Mike Saenz (born 3 December 1959) is an American comic book artist and software designer. He is the creator of Shatter, as well as an early adult video game, MacPlaymate.  Saenz was also the founder of Reactor Inc., a defunct interactive game company.

Biography

Saenz was born in Chicago, Illinois. As the founder and CEO of Reactor, Inc., he developed and published interactive entertainment on CD-ROM. Reactor produced Spaceship Warlock, Virtual Valerie, Virtual Valerie 2, Virtual Valerie: The Director's Cut, and Donna Matrix.

The comic book Shatter was written by Peter Gillis and illustrated on the computer by Saenz. It was initially drawn on a first-generation Macintosh using a mouse, and printed on a dot-matrix printer. It was then photographed like a piece of traditionally drawn black-and-white comic art, and the color separations were applied in the traditional manner of the period.

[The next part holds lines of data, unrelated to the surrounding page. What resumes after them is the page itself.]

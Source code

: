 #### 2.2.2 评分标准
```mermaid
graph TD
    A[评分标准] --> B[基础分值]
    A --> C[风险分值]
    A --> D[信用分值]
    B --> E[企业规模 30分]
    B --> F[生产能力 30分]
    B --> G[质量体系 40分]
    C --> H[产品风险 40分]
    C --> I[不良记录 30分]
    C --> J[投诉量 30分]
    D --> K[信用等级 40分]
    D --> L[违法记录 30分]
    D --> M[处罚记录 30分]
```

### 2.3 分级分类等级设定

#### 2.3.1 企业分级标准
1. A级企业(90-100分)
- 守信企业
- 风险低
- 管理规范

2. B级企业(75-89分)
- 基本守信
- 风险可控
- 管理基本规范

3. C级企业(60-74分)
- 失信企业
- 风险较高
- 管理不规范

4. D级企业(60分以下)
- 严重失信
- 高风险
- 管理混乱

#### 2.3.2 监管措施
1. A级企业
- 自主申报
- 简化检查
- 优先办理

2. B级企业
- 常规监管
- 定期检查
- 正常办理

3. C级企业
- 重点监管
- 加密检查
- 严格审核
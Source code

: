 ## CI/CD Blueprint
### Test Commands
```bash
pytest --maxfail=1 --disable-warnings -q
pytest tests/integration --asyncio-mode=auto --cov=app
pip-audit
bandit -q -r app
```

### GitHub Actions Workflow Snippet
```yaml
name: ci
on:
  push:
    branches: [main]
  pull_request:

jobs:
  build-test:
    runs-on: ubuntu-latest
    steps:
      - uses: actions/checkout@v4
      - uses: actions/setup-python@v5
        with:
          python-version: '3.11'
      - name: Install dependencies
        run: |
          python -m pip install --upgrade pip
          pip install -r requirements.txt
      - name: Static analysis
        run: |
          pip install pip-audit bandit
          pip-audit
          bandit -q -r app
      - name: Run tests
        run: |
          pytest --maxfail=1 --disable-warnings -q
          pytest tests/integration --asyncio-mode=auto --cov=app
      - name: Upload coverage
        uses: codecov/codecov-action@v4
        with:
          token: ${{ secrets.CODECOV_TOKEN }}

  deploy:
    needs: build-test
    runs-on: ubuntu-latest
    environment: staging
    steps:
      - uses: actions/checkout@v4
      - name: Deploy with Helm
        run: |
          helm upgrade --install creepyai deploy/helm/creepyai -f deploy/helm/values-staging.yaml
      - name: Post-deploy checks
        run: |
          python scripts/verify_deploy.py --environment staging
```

After a brief career as a professional comic book artist for hire, he went solo and continued to innovate in the fields of comics as well as computers. He developed ComicWorks, the first computer program for creating comics. He later went on to develop Iron Man: Crash (Marvel Comics, 1988). In 1993, Saenz created Donna Matrix, a computer-generated graphic novel with 3-D graphics, published by Reactor Press.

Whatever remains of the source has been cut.